Даже его кроткая душа была возмущена утренним наглым нападением, и он не мог сдержать своего негодования.
– Вот, – говорил он, – образчик дерзости немецкой! Без королевской воли не посмели бы разрушить печь у соседа, а дерзнули покуситься на храм Божий! [59]
– О, мы защитим часовню! Пусть собаки немцы сунутся в другой раз, если им охота отведать наших кулаков, – вскричал, кипя гневом, Вок. – Я боюсь только за вас, мистр Ян, ведь поганые попы станут теперь немилосердно вас преследовать.
– Меня уже требовали к епископу, чтобы узнать, подчинюсь ли я повелениям апостольским.
– И что же вы ответили? – тревожно спросила Ружена. Грустная улыбка мелькнула на лице Гуса.
– Ответил от чистого сердца…
Но, видя всеобщее нетерпение, он продолжал:
– Апостольскими я называю повеление апостолов Христа, и я готов повиноваться папе постольку, поскольку приказы его согласны с учением Спасителя; но если они ему противоречат, я слушаться их не буду, хотя бы они воздвигли костер передо мною! [60]
– Милый мистр, вы страшно рискуете, – заметила Ружена, сочувственно пожимая ему руку.
– Все будет по воле Господней, дочь моя, но я полагаю, что не пришел еще час! Господь не закончил дела, возложенного на меня и моих братьев, и не вырвал еще из пасти Бегемота всех, предназначенных Им к спасению. Так Он и подаст силы благовествующим, пока они не раздавят окончательно главу Бегемота! Всем сердцем стремлюсь я к этому и за это смиренно приму смерть…

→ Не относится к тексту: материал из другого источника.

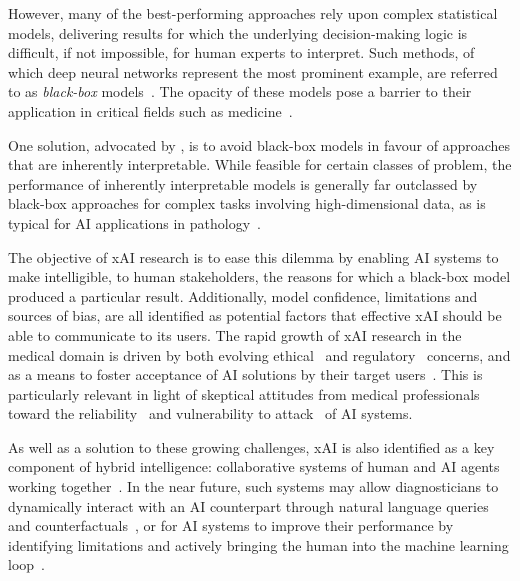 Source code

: \documentclass[final,5p,times,twocolumn,hyphens]{elsarticle}
\begin{document}
However, many of the best-performing approaches rely upon complex statistical models, delivering results for which the underlying decision-making logic is difficult, if not impossible, for human experts to interpret. Such methods, of which deep neural networks represent the most prominent example, are referred to as \textit{black-box} models~\cite{Castelvecchi:2016:OpenBlack}. The opacity of these models pose a barrier to their application in critical fields such as medicine~\cite{cui2021artificial}.

One solution, advocated by \citet{Rudin:2019:interpretable}, is to avoid black-box models in favour of approaches that are inherently interpretable. While feasible for certain classes of problem, the performance of inherently interpretable models is generally far outclassed by black-box approaches for complex tasks involving high-dimensional data, as is typical for AI applications in pathology~\cite{arrieta2020explainable, Holzinger:2020:explainable}.

The objective of xAI research is to ease this dilemma by enabling AI systems to make intelligible, to human stakeholders, the reasons for which a black-box model produced a particular result. Additionally, model confidence, limitations and sources of bias, are all identified as potential factors that effective xAI should be able to communicate to its users. The rapid growth of xAI research in the medical domain is driven by both evolving ethical~\cite{MuellerEtAl:2021:TenCommandments} and regulatory~\cite{Schneeberger:2020:legalAI} concerns, and as a means to foster acceptance of AI solutions by their target users~\cite{GuidottiPedreschi:2019:Survey, ProsperiEtAl:2020:CausalHealth, Ferrario:trustmedicalai, gaube:trustmedicalai:2021, kastner2021relation}. This is particularly relevant in light of skeptical attitudes from medical professionals toward the reliability~\cite{quinn:trustmedicalai:2020, tosun_histomapr_2020} and vulnerability to attack~\cite{finlayson2019adversarial, foote2021now} of AI systems.

As well as a solution to these growing challenges, xAI is also identified as a key component of hybrid intelligence: collaborative systems of human and AI agents working together~\cite{hemmer2021human}. In the near future, such systems may allow diagnosticians to dynamically interact with an AI counterpart through natural language queries and counterfactuals~\cite{HolzingerEtAl:2021:GraphFusion, tosun_histomapr_2020}, or for AI systems to improve their performance by identifying limitations and actively bringing the human into the machine learning loop~\cite{Holzinger:2020:explainable}.
\end{document}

– Такая жизнь делает вас достойным венца праведника, – сказала Анна, и взгляд ее, потухший и бесстрастный со времени постигшего ее горя, вдруг вспыхнул фанатическим возбуждением.
– Воздержись, дочь моя, от столь смелого слова и особенно не переноси необдуманно благодарности, которой мы обязаны Господу, руководящему и поддерживающему нас, на Его недостойного служителя, – строго заметил Гус.
Несмотря на страстное желание немцев разрушить вифлеемскую часовню, им, однако, пришлось от этого отказаться; народ днем и ночью охранял дорогое для него место молитвы.
Настроение же толпы было так грозно, возбуждение столь явственно, что нападать открыто уже более не смели. Зато поторопились обнародовать отлучение и применить его во всей строгости.
По всем церквам Праги торжественно было возвещено, что отправление богослужений приостанавливается, пока Гус будет находиться в Праге, и что всякому христианину воспрещается, под страхом подобного же отлучение, говорить с Гусом, снабжать его едой и питьем, давать ему убежище, хоронить его и т. д.
Черная, грозовая туча нависла над древней столицей Чехии; настроение получалось зловещее, тоскливое, точно город посетило какое-нибудь ужасное бедствие. Колокола более не звонили, церкви были заперты и службы в них не совершались; умирающим отказывали в напутствии, новорожденным в крещении, брачующимся – в благословении Божием, мертвым – в христианском погребении.
А между тем, большинство население не дрогнуло перед этой страшной карой, и не поколебалась любовь его к Гусу. Всеобщее неудовольствие обрушилось на завистливое и злобное, в сознании народном, духовенство, мстившее обожаемому проповеднику за то, что тот смело обличал его проделки, алчность и продажность.